In adults, tPA, or tissue plasminogen activator, and other so-called “clot busters” have proved effective in reducing damage to the brain in ischemic stroke if given within the first few hours after symptoms begin. But pinpointing when symptoms begin, especially in children, is problematic.

“I often say ‘Let’s take a step back.’ The time window for thrombolytics is based upon when the person was last seen normal,” said Jordan. “Just because the mom says he woke up three hours ago and he wasn’t moving his arm doesn’t mean the stroke happened three hours ago. It may have happened when he went to sleep the night before. A lot of people, both adults and children, come to the ED not really meeting the criteria for tPA.”

Even when a patient may meet the criteria, Jordan said, administering thrombolytics is far from a simple decision when the patient is a child. Jordan recalled what an MRI scan with contrast dye showed in the case of an adolescent who suffered stroke symptoms of right hemiparesis, or weakness, and trouble speaking – a perfusion-diffusion mismatch that predicted more damage to the brain without immediate intervention.

“You could see the size of the stroke that’s going to happen if you don’t do anything about it,” said Jordan.

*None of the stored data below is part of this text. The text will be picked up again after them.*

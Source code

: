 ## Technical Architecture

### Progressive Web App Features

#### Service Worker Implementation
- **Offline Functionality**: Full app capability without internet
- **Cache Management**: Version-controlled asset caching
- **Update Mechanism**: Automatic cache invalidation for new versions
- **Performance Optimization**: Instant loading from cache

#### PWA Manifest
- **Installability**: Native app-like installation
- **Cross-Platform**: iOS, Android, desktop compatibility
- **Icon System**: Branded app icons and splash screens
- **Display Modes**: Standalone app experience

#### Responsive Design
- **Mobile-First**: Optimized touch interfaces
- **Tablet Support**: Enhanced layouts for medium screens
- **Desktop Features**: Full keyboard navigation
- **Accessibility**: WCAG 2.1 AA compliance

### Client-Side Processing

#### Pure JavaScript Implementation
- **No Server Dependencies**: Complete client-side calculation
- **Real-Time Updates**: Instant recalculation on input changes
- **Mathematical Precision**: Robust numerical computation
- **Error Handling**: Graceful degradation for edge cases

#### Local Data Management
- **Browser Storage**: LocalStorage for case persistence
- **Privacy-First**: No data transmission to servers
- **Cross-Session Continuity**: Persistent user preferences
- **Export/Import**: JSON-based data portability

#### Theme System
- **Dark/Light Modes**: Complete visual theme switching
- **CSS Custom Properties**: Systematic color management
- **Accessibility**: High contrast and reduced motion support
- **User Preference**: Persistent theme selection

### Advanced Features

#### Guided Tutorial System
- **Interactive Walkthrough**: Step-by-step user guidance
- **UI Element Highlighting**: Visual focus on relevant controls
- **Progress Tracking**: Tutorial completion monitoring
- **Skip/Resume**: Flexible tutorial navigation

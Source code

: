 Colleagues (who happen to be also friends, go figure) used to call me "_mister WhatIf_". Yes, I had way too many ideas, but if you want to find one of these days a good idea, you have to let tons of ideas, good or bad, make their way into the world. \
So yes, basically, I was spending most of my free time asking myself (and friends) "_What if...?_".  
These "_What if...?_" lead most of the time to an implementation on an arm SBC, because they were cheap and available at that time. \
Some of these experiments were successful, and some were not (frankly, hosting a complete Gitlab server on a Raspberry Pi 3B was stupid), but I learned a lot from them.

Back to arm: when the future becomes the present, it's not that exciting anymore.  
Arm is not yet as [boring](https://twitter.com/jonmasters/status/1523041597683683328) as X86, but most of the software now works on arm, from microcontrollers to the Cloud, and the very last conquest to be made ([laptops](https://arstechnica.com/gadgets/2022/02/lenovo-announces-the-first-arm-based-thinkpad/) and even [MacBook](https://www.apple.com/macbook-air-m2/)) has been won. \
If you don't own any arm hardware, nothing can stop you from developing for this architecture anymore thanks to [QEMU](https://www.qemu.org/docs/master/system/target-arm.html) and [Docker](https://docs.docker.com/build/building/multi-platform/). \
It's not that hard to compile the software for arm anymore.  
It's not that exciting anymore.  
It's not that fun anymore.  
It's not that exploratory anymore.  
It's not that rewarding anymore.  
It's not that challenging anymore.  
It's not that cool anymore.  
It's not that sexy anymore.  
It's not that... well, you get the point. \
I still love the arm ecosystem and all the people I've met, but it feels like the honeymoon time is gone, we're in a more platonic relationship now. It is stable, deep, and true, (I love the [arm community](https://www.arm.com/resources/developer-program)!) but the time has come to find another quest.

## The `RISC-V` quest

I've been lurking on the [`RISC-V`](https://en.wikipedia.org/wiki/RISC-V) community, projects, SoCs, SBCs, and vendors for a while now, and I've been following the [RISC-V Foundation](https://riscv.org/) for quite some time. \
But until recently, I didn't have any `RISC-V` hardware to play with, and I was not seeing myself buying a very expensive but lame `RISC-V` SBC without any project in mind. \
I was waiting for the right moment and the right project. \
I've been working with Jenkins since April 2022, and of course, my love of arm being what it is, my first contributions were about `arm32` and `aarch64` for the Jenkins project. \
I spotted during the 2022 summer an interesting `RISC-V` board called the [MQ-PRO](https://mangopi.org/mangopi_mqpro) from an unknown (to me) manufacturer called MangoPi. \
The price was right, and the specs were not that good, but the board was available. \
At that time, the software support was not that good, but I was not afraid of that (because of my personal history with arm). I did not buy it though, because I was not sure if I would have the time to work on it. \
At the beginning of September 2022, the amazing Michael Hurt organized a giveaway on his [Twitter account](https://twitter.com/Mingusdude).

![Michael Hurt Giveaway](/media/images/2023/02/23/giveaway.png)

Consulting with the family, Jordan did not recommend tPA or clot retrieval for her adolescent patient. (Corkscrew-like clot-retrieval devices are not recommended for use in children because of their narrow blood vessels.) The patient had been assessed some 12 hours since the onset of symptoms, Jordan explained, and the damage wasn’t significant. Yes, there was a risk of additional injury, imaging showed, but re-perfusing her outside the time window raised her risk of a worse outcome.

“If you have a lot of brain that’s injured and tissue is dying, putting a blood thinner into it may make the blood vessels leaky,” Jordan said. “With a stroke of more than three or six hours, your chances of having a massive hemorrhage are much higher.”

Also, Jordan’s review of the literature on the extent and the nature of the use of thrombolytics in childhood ischemic stroke suggested greater caution before intervening with clot busters. In a large international trial of 687 children with ischemic stroke – part of the International Pediatric Stroke Study (IPSS) of which Hopkins Children’s is a participant – only 15 children received tPA. Compared to published case reports, Jordan concluded, children in the study and receiving tPA were younger, more likely to receive thrombolysis outside the established adult time frame, and tended to show poorer neurological outcomes.

“The range of when people got tPA was from one hour to 54 hours,” Jordan said. “Some kids got tPA in outside EDs by an adult provider, who probably did not ask enough questions about when the child was last seen normal.”

The findings, Jordan noted, stress the need for a safety and dose-finding study for tPA in children. And the take-home message for pediatricians and pediatric neurologists?

“When you’re confronted with a child with a stroke, think about methods to support cerebral perfusion. If you go with tPA, give small, very careful doses right at the clot,” Jordan said. “If you’re not going to use tPA, document why.

Jordan recommends an angiogram to confirm that the child still has a clot in the area needing reperfusion. Other issues include confirmation that the child is not receiving a blood thinner, does not have a coagulation disorder, high blood pressure, or suffer seizures, which may mimic a stroke.

The chances of having a poor outcome – and recurrence – of pediatric stroke, Jordan noted, is also associated with cerebral arteriopathy, according to another recent study (“Cerebral Arteriopathy and Peds Stroke: Increasingly Recognized,” Circulation 2009;119:1417-1423). Noting that researchers found arteriopathy in over 50 percent of pediatric stroke cases, Jordan said, “If you see a kid with stroke, get a good quality MRA, review the case carefully, follow the abnormality, and make a treatment decision that is individualized. And don’t be anxious to anti-coagulate a lot of children.”